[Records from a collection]
□ □ □ □ □ □ □

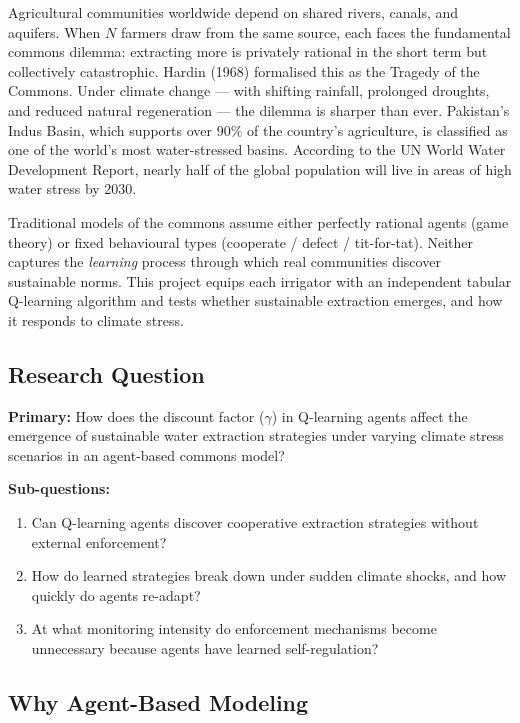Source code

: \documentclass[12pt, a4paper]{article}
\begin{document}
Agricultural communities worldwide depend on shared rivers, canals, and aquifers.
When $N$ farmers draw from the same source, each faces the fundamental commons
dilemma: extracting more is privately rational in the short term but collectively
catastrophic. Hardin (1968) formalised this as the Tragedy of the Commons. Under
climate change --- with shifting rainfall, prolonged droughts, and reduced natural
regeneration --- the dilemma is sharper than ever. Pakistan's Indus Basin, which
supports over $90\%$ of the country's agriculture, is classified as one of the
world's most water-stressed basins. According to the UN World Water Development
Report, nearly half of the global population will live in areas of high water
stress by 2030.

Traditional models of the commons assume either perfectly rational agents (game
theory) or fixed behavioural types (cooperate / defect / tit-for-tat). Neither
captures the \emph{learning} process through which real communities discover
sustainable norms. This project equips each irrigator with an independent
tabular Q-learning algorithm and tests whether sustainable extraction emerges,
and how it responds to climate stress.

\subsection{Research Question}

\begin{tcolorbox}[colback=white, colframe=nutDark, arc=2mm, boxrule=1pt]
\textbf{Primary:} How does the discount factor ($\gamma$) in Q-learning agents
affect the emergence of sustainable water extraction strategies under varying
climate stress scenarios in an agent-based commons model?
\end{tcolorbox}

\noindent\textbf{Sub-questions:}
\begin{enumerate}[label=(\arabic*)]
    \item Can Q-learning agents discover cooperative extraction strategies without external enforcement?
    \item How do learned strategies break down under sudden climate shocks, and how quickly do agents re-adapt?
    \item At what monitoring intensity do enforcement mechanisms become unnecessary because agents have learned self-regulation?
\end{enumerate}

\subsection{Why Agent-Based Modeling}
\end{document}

□ □ □ □ □ □ □

THE PROBLEM
Lines of the data that include the string "communities" are to be counted; report the total by itself.

THE ANSWER
2